Unlike typical sandstone reservoirs, the Granite Wash has complex mineralogy including quartz, potassium and sodium feldspars, illite, chlorite, dolomite and calcite. Depositional environments range from near shoreline to continental slope events to deep marine. Many of the targets consist of compartmentalized sub-marine fan deposition. Due to high level of reservoir heterogeneity and GOR, it is difficult to characterize reservoir property changes between fields and horizons. Prior production driver studies on vertical wells in the Granite Wash did focus on both reservoir and completion parameters. The bulk of horizontal studies are limited to completions and stimulation without rigorous investigation of stratigraphic and reservoir quality variation. This paper correlates well performance with completion and fracturing practices in well samples of similar geographic and stratigraphic position, determined from public domain well, completion and well and log data.

Using the large enormous public database of vertical wells, a three-dimensional sub-surface model of the reservoir is built for three geographic areas with multiple stratigraphic benches to reduce sample variation of reservoir quality.
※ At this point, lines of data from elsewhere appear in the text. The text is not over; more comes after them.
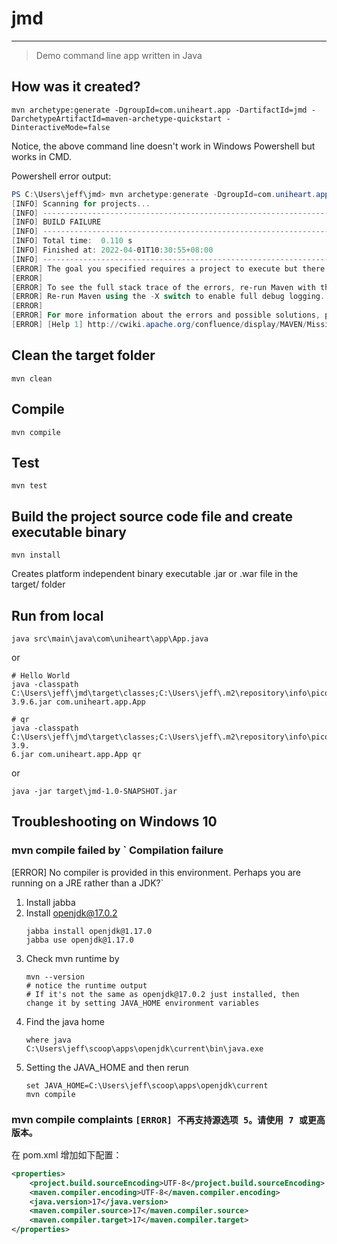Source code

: # jmd

---

> Demo command line app written in Java

## How was it created?

```shell
mvn archetype:generate -DgroupId=com.uniheart.app -DartifactId=jmd -DarchetypeArtifactId=maven-archetype-quickstart -DinteractiveMode=false
```

Notice, the above command line doesn't work in Windows Powershell but works in CMD.

Powershell error output:

```powershell
PS C:\Users\jeff\jmd> mvn archetype:generate -DgroupId=com.uniheart.app -DartifactId=jmd -DarchetypeArtifactId=maven-archetype-quickstart -DinteractiveMode=false
[INFO] Scanning for projects...
[INFO] ------------------------------------------------------------------------
[INFO] BUILD FAILURE
[INFO] ------------------------------------------------------------------------
[INFO] Total time:  0.110 s
[INFO] Finished at: 2022-04-01T10:30:55+08:00
[INFO] ------------------------------------------------------------------------
[ERROR] The goal you specified requires a project to execute but there is no POM in this directory (C:\Users\jeff\jmd). Please verify you invoked Maven from the correct directory. -> [Help 1]
[ERROR]
[ERROR] To see the full stack trace of the errors, re-run Maven with the -e switch.
[ERROR] Re-run Maven using the -X switch to enable full debug logging.
[ERROR]
[ERROR] For more information about the errors and possible solutions, please read the following articles:
[ERROR] [Help 1] http://cwiki.apache.org/confluence/display/MAVEN/MissingProjectException
```

## Clean the target folder

```shell
mvn clean
```

## Compile

```shell
mvn compile
```

## Test

```shell
mvn test
```

## Build the project source code file and create executable binary
```shell
mvn install
```
Creates platform independent binary executable .jar or .war file in the target/ folder

## Run from local
```shell
java src\main\java\com\uniheart\app\App.java
```

or 
```shell
# Hello World
java -classpath C:\Users\jeff\jmd\target\classes;C:\Users\jeff\.m2\repository\info\picocli\picocli\3.9.6\picocli-3.9.6.jar com.uniheart.app.App

# qr
java -classpath C:\Users\jeff\jmd\target\classes;C:\Users\jeff\.m2\repository\info\picocli\picocli\3.9.6\picocli-3.9.
6.jar com.uniheart.app.App qr
```

or
```shell
java -jar target\jmd-1.0-SNAPSHOT.jar
```

## Troubleshooting on Windows 10

### mvn compile failed by ` Compilation failure

[ERROR] No compiler is provided in this environment. Perhaps you are running on a JRE rather than a JDK?`

1. Install jabba
2. Install openjdk@17.0.2
    ```shell
    jabba install openjdk@1.17.0
    jabba use openjdk@1.17.0
    ```
3. Check mvn runtime by
   ```shell
   mvn --version
   # notice the runtime output 
   # If it's not the same as openjdk@17.0.2 just installed, then change it by setting JAVA_HOME environment variables 
   ```
4. Find the java home
    ```shell
    where java
    C:\Users\jeff\scoop\apps\openjdk\current\bin\java.exe
    ```
5. Setting the JAVA_HOME and then rerun
    ```shell
    set JAVA_HOME=C:\Users\jeff\scoop\apps\openjdk\current
    mvn compile
    ```

### mvn compile complaints `[ERROR] 不再支持源选项 5。请使用 7 或更高版本。`

在 pom.xml 增加如下配置：

```xml
<properties>
    <project.build.sourceEncoding>UTF-8</project.build.sourceEncoding>
    <maven.compiler.encoding>UTF-8</maven.compiler.encoding>
    <java.version>17</java.version>
    <maven.compiler.source>17</maven.compiler.source>
    <maven.compiler.target>17</maven.compiler.target>
</properties>
```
Reservoir quality is defined from petrophysical properties that affect the productivity of the well including but not limited to porosity, permeability, saturations and rock mineralogy, and accordingly, property distribution models are built for each property across study areas. Stimulation parameters investigated include, but are not limited to lateral length, number of fracturing stages, and normalized fluid and proppant volumes. Reservoir quality from the three dimensional model and parameters from the stimulation database are then correlated with well production to identify both stimulation and reservoir production drivers. The result sought is improved conclusions and recommendations for completion and stimulation in specific geographic areas and stratigraphic benches.